*Brief*
For the data below, give the number of lines in which "ChainSafe" occurs. Include nothing besides that number.

[Data listing]

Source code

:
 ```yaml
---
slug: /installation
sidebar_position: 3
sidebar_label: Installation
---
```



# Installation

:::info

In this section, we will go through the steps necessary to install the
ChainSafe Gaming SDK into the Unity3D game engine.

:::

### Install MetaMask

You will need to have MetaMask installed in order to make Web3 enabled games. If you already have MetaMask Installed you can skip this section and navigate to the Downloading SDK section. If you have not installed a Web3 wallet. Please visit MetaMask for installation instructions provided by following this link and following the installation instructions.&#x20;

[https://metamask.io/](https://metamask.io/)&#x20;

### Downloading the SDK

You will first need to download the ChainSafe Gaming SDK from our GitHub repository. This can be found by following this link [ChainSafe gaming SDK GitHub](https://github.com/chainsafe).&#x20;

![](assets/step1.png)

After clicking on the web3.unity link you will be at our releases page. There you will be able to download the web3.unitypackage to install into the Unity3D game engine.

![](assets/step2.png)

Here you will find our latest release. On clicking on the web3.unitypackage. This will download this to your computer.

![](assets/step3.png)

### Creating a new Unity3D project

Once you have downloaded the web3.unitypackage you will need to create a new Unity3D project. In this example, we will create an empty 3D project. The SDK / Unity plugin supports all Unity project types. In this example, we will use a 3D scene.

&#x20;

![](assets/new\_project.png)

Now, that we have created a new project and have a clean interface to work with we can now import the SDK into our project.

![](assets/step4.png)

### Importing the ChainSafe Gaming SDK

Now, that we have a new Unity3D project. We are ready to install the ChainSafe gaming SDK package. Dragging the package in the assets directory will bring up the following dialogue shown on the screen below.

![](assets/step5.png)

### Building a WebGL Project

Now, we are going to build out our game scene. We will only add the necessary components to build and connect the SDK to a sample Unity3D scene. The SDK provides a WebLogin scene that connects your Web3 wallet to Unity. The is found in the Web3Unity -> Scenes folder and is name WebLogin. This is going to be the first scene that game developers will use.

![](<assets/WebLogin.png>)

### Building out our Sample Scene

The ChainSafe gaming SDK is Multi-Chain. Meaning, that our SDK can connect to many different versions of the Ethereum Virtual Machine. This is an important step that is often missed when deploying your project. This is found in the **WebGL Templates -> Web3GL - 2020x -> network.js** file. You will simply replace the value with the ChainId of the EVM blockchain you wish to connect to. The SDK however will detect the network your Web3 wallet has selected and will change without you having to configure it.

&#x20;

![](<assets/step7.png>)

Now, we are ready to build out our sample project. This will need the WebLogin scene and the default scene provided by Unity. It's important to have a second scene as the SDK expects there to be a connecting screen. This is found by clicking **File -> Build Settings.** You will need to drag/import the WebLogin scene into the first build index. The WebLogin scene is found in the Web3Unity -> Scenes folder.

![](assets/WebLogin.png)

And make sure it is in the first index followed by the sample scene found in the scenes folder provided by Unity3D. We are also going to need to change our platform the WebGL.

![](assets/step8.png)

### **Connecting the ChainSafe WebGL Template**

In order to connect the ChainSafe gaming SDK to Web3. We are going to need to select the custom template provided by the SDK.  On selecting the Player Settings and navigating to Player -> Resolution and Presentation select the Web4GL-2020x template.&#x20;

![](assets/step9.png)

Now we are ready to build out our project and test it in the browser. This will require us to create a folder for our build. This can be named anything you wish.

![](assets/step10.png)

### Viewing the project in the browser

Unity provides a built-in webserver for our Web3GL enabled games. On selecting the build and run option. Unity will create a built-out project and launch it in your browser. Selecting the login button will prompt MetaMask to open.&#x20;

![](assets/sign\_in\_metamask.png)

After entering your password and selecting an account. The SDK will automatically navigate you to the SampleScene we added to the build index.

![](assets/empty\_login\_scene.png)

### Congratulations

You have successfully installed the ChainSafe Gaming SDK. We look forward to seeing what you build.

[/Data listing]

*Exercise answer*
8